La respuesta puede ofrecerla la mirada del hombre que nos mira en el grabado o la litografía. Pero esos ojos tienen una íntima relación con el cuerpo desnudo. La desnudez de Toledo también puede ser una clave. Una desnudez panteísta. Gozosa y elemental. Ajena, como casi toda la obra de Toledo, a las trabas morales, a los estamentos éticos. En vano se tratará de llegar, desde estas coordenadas, a los animales de Toledo. La zoología del pintor  está exenta de esta carga simbólica cristiana. Pero, sin duda, la referencia animal en estos autorretratos es religiosa. Una religiosidad cotidiana en cuyo centro hay quizás un  hombre asombrado. Un hombre, en todo caso, que tiene la certeza de que su animalidad es vital, breve e intensa. Tan breve e intensa como la de las iguanas, los sapos, los perros  y los grillos.

2.    La muerte

La muerte y México. Pareja ejemplar. Dúo explosivo e implosivo. Solución activa y pasiva. Sístole y diástole de un corazón cultural. Melancolía y fiesta. Y también las oposiciones comunes. Ruido y silencio. Oscuridad y luz. Vida y muerte.

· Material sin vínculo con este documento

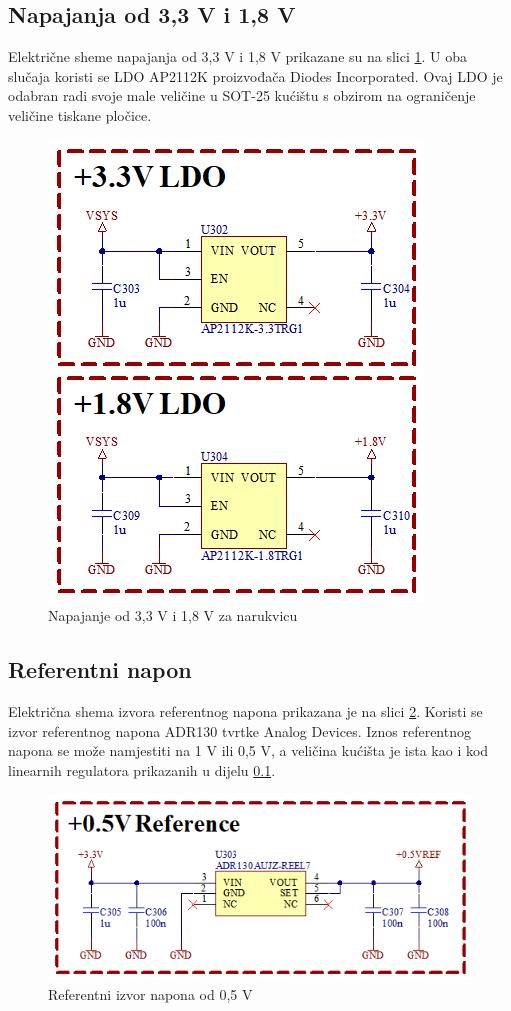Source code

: \subsection{Napajanja od 3,3 V i 1,8 V}
\label{subsec:BR_VDD}
Električne sheme napajanja od 3,3 V i 1,8 V prikazane su na slici \ref{slk:BR_VDD}. U oba slučaja koristi se LDO AP2112K proizvođača Diodes Incorporated. Ovaj LDO je odabran radi svoje male veličine u SOT-25 kućištu s obzirom na ograničenje veličine tiskane pločice.
\begin{figure}[htb]
    \centering
    \includegraphics[width=6 cm]{Figures/BR_VDD.png}
    \caption{Napajanje od 3,3 V i 1,8 V za narukvicu}
    \label{slk:BR_VDD}
\end{figure}

\subsection{Referentni napon}

Električna shema izvora referentnog napona prikazana je na slici \ref{slk:BR_VREF}. Koristi se izvor referentnog napona ADR130 tvrtke Analog Devices. Iznos referentnog napona se može namjestiti na 1 V ili 0,5 V, a veličina kućišta je ista kao i kod linearnih regulatora prikazanih u dijelu \ref{subsec:BR_VDD}.
\begin{figure}[htb]
    \centering
    \includegraphics[width=10 cm]{Figures/BR_VREF.png}
    \caption{Referentni izvor napona od 0,5 V}
    \label{slk:BR_VREF}
\end{figure}

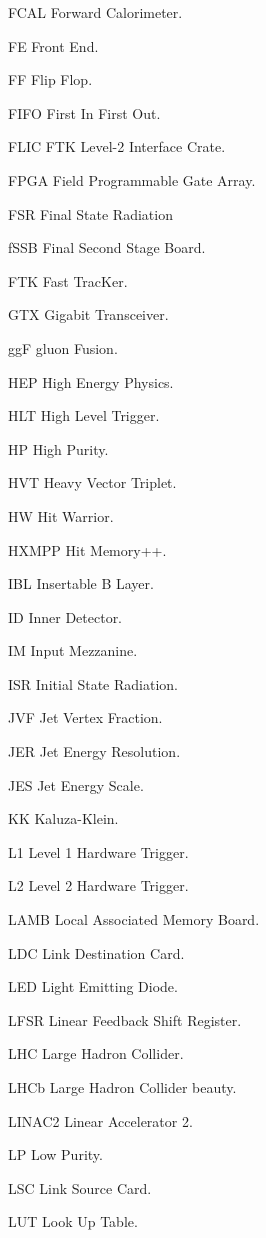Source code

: \begin{symbollist*}
\item[FCAL] Forward Calorimeter.
\item[FE] Front End.
\item[FF] Flip Flop.
\item[FIFO] First In First Out.
\item[FLIC] FTK Level-2 Interface Crate.
\item[FPGA] Field Programmable Gate Array.
\item[FSR] Final State Radiation
\item[fSSB] Final Second Stage Board.
\item[FTK] Fast TracKer.
\item[GTX] Gigabit Transceiver.
\item[ggF] gluon Fusion.
\item[HEP] High Energy Physics.
\item[HLT] High Level Trigger.
\item[HP] High Purity.
\item[HVT] Heavy Vector Triplet.
\item[HW] Hit Warrior.
\item[HXMPP] Hit Memory++.
\item[IBL] Insertable B Layer.
\item[ID] Inner Detector.
\item[IM] Input Mezzanine.
\item[ISR] Initial State Radiation.
\item[JVF] Jet Vertex Fraction.
\item[JER] Jet Energy Resolution.
\item[JES] Jet Energy Scale.
\item[KK] Kaluza-Klein.
\item[L1] Level 1 Hardware Trigger.
\item[L2] Level 2 Hardware Trigger.
\item[LAMB] Local Associated Memory Board.
\item[LDC] Link Destination Card.
\item[LED] Light Emitting Diode.
\item[LFSR] Linear Feedback Shift Register.
\item[LHC] Large Hadron Collider.
\item[LHCb] Large Hadron Collider beauty.
\item[LINAC2] Linear Accelerator 2.
\item[LP] Low Purity.
\item[LSC] Link Source Card.
\item[LUT] Look Up Table.

\end{symbollist*}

Y en esta perspectiva la pregunta surge: en tal pareja dónde está la muerte y dónde la vida.  En dónde reside lo suave y dónde lo áspero. En cuál de las dos realidades se afianzan el llanto, la carcajada, el vacío, la plenitud. Abrazo inevitable de México en la muerte. Y viceversa. Toda una literatura para decirlo. Toda una música para cantarlo. Toda una pintura para mostrarlo.

Juan Rulfo, más que ningún escritor, está para representar esa lúgubre y escandalosa pareja. Personajes que, estando muertos, poetizan la acre cotidianidad de Cómala. Y la aldea se levanta como una vecindad de la muerte imposible de olvidar en los vivos insomnios del lector. Y están los otros parajes de los cuentos. Luvina, Talpa, Alima, la Cuesta de las Comadres. Ámbitos de una muerte que no para de llorar y cantar.

La representación de una muerte así es de medieval raigambre. Basta recordar la célebre escena de la danza macabra. En los tiempos en que la peste arrasaba la Europa del siglo XIV, de las manos del pintor anónimo brota un cuarteto de músicos esqueléticos que  tocan y cantan desde la muerte. Las estampas de Guadalupe Posada, las del “Gran panteón amoroso” y las del “montón”, se nutren de tales ancestros. La Catrina es el emblema de una muerte femenina que sonríe entrañablemente desde sus puntiagudos huesos. La Catrina es un vestigio humano muriéndose de la risa. Riéndose de esa fugacidad humana obsesiva en generar permanencias ilusorias y continuaciones frágiles.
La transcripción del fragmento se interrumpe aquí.